*Exercise goal*
Each line of the records below that holds "Prime" should be copied out.

*Records provided*

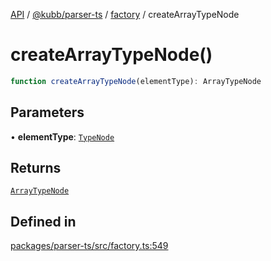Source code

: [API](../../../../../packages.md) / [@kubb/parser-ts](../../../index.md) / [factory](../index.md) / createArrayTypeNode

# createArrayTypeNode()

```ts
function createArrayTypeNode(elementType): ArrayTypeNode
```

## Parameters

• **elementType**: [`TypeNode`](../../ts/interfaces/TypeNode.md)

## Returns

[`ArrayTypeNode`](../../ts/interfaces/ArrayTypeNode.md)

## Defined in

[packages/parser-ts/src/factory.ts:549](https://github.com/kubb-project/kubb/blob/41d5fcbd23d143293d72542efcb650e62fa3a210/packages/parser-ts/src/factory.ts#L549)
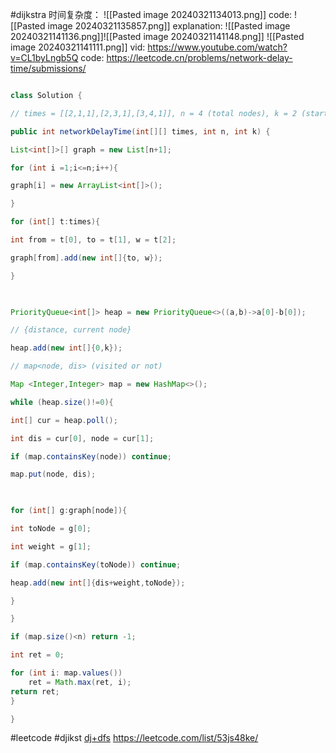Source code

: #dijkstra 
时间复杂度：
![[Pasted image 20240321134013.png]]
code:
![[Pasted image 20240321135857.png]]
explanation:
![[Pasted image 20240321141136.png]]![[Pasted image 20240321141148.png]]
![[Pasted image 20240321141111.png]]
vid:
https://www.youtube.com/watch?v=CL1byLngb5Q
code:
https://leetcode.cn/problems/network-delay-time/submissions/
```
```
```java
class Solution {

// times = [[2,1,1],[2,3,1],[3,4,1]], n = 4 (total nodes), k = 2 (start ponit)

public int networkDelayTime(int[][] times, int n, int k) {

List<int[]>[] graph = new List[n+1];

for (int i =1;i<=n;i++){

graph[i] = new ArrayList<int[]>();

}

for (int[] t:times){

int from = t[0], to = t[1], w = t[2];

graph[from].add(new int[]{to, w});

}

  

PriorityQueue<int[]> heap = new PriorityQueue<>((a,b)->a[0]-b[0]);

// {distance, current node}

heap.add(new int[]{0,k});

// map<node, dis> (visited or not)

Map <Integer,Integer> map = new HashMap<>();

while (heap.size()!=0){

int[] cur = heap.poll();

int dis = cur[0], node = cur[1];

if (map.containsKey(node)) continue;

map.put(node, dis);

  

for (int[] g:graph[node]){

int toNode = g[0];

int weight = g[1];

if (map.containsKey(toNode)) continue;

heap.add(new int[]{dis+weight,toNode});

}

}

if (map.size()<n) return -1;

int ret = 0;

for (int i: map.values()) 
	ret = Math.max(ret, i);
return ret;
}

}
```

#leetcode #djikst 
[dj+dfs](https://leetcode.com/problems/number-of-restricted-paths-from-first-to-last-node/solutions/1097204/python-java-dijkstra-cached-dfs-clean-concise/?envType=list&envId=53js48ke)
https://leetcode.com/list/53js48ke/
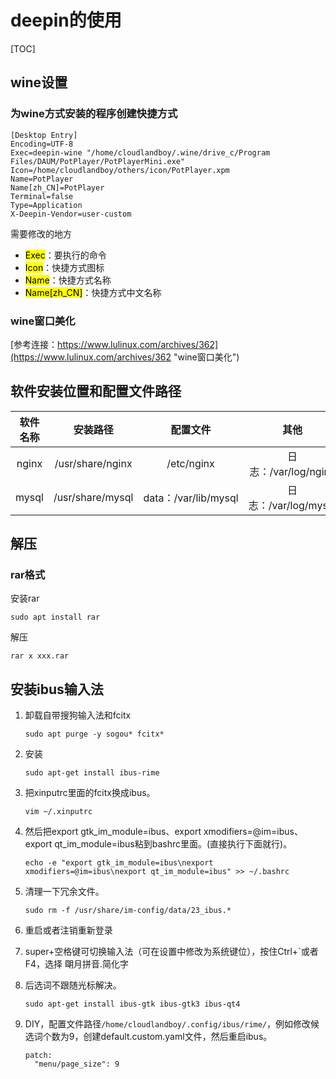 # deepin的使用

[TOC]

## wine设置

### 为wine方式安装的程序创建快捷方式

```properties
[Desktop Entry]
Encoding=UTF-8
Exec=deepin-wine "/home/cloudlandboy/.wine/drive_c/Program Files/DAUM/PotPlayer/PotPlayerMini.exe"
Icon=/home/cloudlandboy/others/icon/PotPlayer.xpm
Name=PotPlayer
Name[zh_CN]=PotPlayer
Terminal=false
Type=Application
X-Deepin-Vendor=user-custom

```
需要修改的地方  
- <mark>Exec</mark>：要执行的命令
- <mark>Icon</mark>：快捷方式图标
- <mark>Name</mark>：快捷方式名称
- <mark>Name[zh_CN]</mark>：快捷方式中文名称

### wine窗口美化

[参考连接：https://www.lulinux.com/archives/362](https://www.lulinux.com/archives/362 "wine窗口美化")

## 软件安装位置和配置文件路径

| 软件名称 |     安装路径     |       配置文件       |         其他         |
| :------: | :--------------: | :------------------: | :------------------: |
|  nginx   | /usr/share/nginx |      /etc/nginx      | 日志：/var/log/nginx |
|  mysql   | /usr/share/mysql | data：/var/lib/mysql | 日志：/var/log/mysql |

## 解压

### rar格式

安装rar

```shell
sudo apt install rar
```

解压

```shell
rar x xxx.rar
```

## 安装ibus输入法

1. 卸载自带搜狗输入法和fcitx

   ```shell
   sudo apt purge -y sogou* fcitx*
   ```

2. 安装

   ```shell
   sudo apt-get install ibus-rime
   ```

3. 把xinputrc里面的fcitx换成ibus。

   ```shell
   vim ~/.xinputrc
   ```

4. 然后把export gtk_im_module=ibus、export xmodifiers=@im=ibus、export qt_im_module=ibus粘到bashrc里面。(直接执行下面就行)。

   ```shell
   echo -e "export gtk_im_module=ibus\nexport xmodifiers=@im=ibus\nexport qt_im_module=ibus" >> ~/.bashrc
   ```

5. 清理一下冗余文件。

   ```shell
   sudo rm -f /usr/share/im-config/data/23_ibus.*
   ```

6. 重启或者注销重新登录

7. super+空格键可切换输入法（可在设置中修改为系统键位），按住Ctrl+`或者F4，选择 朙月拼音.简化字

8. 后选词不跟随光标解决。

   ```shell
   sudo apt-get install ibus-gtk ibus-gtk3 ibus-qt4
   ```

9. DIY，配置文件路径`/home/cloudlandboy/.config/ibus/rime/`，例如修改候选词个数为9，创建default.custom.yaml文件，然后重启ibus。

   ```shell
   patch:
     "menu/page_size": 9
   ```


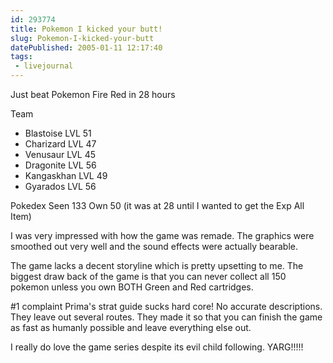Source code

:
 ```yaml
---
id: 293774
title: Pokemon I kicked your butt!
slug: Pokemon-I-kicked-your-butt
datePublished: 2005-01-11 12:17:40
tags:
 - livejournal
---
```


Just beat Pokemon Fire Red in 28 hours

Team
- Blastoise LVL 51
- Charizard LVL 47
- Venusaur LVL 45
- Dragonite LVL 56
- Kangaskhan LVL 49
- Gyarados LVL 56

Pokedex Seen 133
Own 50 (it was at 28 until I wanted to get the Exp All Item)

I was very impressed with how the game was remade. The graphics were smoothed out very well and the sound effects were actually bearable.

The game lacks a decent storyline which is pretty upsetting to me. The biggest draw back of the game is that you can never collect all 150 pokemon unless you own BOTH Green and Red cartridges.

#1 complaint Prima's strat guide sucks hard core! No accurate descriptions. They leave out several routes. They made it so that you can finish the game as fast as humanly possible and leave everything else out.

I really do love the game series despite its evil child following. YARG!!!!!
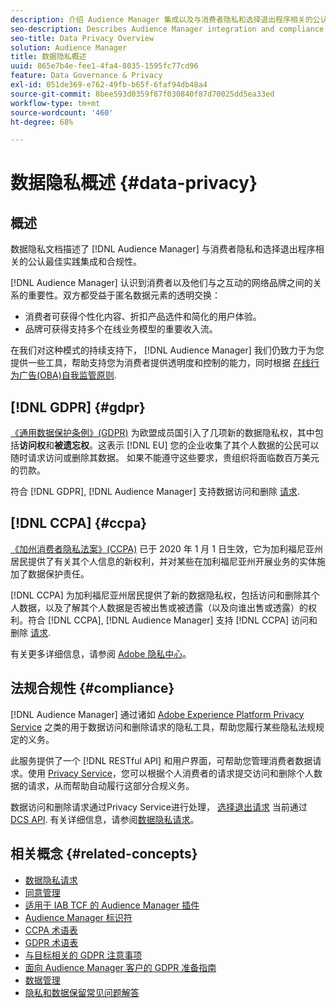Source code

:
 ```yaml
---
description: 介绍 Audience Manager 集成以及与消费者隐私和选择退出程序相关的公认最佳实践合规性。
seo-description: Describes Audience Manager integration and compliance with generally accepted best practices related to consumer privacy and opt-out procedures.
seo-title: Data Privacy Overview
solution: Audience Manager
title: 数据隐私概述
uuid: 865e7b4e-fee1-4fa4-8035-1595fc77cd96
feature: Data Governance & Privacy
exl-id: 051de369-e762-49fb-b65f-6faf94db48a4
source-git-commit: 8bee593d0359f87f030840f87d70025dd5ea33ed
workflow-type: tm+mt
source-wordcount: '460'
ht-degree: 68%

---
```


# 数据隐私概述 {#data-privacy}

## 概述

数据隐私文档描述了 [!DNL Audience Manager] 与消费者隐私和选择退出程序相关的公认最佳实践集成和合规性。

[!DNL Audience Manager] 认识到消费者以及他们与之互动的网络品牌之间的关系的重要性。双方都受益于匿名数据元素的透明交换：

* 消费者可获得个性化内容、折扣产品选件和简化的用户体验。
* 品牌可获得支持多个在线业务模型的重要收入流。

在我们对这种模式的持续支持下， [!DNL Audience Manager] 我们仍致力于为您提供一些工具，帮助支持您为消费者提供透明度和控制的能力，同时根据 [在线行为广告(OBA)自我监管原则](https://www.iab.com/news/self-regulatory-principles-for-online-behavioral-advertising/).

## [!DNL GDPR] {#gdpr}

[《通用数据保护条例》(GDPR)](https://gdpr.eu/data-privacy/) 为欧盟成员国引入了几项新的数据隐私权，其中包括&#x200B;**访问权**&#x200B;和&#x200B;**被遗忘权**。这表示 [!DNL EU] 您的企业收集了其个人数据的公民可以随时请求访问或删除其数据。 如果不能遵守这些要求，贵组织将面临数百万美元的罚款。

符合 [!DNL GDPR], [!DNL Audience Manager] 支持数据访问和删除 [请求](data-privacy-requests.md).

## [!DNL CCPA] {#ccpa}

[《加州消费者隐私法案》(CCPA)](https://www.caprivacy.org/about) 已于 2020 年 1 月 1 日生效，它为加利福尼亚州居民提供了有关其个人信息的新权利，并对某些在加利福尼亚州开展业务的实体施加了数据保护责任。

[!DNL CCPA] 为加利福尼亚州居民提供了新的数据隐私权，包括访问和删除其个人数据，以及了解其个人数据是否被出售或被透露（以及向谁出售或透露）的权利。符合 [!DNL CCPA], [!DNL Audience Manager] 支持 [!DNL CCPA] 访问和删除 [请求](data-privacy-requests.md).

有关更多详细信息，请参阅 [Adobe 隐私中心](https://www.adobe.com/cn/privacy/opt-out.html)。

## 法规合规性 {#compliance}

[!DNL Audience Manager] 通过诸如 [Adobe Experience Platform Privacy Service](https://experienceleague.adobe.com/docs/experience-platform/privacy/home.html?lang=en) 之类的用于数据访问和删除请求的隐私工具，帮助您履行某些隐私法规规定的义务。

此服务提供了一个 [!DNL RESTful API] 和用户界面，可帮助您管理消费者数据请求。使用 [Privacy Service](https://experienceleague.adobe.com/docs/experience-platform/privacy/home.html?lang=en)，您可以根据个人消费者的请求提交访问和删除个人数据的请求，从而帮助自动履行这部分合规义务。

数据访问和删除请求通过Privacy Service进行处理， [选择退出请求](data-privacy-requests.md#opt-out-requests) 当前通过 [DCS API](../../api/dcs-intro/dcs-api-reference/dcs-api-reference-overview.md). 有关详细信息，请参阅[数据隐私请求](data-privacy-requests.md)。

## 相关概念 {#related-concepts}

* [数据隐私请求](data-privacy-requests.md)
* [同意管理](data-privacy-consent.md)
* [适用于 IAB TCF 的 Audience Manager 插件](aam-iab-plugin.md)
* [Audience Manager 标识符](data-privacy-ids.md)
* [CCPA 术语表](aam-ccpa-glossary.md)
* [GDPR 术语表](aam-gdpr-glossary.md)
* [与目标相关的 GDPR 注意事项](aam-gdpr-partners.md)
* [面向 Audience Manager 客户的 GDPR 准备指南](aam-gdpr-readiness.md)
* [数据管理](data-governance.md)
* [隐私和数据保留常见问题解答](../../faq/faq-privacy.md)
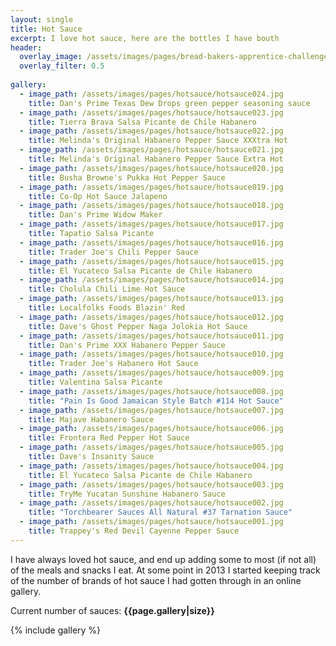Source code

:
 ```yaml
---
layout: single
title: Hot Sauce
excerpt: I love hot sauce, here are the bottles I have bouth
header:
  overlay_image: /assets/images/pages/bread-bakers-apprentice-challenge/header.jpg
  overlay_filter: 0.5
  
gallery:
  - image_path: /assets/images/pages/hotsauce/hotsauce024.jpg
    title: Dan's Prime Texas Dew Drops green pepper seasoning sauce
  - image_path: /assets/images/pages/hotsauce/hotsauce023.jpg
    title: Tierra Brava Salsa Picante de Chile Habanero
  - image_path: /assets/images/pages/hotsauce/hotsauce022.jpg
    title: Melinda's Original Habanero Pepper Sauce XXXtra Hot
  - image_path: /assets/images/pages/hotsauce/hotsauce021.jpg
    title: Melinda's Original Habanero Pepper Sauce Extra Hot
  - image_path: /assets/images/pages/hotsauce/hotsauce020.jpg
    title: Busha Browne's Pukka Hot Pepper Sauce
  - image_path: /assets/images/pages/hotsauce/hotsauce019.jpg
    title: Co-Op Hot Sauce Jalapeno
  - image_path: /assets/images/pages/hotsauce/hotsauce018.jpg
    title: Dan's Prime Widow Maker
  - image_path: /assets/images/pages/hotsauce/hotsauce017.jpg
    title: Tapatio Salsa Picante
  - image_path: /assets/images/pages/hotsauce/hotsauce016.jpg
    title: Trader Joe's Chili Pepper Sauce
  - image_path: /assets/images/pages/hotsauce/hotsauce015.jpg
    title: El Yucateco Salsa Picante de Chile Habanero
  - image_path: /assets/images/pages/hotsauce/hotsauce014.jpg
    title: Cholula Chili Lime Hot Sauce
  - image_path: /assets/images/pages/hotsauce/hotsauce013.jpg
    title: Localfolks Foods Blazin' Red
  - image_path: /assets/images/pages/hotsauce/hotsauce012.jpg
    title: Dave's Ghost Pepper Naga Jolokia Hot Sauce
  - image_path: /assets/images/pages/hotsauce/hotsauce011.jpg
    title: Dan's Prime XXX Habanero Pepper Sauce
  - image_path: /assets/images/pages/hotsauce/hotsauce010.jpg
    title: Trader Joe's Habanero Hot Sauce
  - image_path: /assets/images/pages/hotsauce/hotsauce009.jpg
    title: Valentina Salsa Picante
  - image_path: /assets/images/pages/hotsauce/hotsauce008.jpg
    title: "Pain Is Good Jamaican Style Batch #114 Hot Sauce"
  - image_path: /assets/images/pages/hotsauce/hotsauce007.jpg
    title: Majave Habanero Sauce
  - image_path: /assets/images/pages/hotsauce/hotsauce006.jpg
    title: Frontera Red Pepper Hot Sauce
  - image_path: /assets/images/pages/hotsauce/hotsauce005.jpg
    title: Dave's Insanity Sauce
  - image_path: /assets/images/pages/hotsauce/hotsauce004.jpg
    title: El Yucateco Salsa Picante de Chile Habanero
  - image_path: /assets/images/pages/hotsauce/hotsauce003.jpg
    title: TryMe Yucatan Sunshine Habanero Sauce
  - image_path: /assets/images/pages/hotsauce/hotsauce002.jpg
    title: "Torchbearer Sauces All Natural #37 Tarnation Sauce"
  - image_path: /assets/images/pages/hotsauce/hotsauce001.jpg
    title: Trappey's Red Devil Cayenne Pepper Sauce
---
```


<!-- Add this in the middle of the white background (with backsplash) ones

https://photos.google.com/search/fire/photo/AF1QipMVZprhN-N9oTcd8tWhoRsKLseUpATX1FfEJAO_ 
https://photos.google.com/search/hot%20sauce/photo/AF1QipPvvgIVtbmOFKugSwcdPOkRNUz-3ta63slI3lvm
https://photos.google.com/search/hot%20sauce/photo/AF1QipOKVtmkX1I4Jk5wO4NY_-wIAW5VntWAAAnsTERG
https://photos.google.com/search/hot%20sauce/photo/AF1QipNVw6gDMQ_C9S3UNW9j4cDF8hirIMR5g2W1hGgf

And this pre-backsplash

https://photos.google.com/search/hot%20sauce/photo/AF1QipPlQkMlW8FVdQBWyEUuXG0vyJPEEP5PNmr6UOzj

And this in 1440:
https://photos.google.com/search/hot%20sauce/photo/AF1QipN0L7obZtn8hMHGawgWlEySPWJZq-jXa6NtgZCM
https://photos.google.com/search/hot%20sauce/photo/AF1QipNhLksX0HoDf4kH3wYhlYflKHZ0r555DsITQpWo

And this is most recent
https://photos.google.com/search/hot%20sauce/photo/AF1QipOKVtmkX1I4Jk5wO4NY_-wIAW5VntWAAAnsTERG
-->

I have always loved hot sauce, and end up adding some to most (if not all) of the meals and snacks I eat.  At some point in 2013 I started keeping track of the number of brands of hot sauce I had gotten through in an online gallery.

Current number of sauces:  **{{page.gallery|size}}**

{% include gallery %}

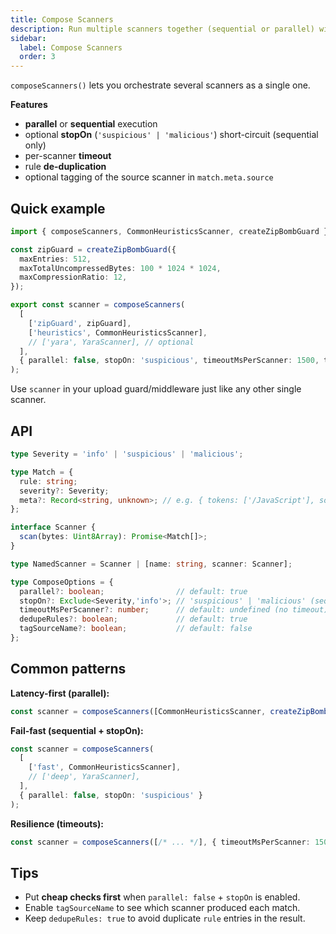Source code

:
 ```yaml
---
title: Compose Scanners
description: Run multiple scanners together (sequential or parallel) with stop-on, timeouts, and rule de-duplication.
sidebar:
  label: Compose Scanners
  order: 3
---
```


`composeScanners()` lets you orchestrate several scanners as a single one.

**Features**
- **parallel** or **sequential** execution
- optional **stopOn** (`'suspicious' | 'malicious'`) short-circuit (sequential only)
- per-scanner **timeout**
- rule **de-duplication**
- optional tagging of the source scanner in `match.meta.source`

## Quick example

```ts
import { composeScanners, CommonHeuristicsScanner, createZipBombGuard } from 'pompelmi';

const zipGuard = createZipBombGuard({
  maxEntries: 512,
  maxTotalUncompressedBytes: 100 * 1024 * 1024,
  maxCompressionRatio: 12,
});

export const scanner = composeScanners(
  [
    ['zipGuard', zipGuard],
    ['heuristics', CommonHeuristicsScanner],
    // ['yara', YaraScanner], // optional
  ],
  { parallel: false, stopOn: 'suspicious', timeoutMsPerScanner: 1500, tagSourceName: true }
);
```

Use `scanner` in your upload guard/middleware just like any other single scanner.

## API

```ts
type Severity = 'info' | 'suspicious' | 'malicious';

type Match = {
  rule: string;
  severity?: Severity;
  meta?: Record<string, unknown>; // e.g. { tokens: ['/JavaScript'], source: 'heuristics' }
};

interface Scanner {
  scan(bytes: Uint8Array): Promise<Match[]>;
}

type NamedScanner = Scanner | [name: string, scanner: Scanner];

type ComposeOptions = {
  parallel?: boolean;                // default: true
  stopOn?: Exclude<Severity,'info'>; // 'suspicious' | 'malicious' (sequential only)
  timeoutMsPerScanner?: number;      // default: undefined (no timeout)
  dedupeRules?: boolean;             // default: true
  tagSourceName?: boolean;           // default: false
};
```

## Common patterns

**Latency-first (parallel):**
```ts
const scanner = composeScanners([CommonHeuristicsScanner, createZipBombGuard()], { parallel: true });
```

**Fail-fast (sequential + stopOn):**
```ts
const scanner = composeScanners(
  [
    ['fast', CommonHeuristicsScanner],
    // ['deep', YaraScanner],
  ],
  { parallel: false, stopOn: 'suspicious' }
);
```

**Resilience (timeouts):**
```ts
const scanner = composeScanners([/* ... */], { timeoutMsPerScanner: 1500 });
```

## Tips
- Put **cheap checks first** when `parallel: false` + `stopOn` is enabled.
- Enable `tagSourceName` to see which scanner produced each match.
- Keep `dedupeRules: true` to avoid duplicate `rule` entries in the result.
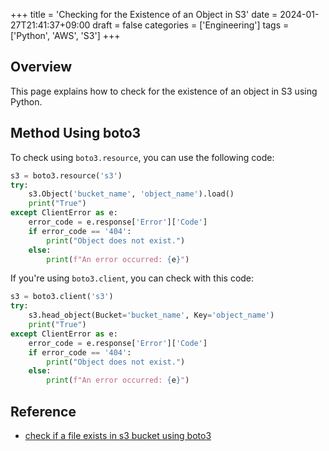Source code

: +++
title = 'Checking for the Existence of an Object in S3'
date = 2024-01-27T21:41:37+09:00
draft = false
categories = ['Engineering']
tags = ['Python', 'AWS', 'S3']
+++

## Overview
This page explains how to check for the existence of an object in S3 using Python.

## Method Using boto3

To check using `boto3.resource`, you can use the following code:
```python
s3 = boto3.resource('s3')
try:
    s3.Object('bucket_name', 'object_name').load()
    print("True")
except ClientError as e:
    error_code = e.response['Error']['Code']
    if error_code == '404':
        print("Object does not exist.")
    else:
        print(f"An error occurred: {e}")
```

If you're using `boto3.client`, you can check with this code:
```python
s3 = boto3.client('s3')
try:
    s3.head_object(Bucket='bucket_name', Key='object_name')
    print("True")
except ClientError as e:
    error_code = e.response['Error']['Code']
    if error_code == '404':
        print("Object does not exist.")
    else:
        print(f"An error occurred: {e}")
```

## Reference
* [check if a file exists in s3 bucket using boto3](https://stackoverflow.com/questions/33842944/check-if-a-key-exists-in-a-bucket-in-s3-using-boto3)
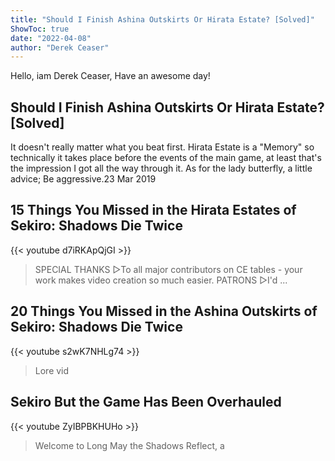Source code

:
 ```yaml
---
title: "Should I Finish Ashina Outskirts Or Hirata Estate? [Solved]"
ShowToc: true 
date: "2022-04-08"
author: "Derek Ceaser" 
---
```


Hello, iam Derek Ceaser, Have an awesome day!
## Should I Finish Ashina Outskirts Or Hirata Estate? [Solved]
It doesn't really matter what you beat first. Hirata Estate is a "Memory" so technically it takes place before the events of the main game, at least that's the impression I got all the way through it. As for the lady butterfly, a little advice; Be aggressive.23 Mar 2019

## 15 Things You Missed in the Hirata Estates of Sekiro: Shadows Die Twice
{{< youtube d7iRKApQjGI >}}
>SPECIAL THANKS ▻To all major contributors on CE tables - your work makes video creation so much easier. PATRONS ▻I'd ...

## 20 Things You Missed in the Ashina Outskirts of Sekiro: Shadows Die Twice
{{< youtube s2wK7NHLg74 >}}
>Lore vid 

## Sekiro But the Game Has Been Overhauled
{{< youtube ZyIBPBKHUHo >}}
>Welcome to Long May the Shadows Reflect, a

*Answer space*
    title: Dan's Prime Texas Dew Drops green pepper seasoning sauce
    title: Dan's Prime Widow Maker
    title: Dan's Prime XXX Habanero Pepper Sauce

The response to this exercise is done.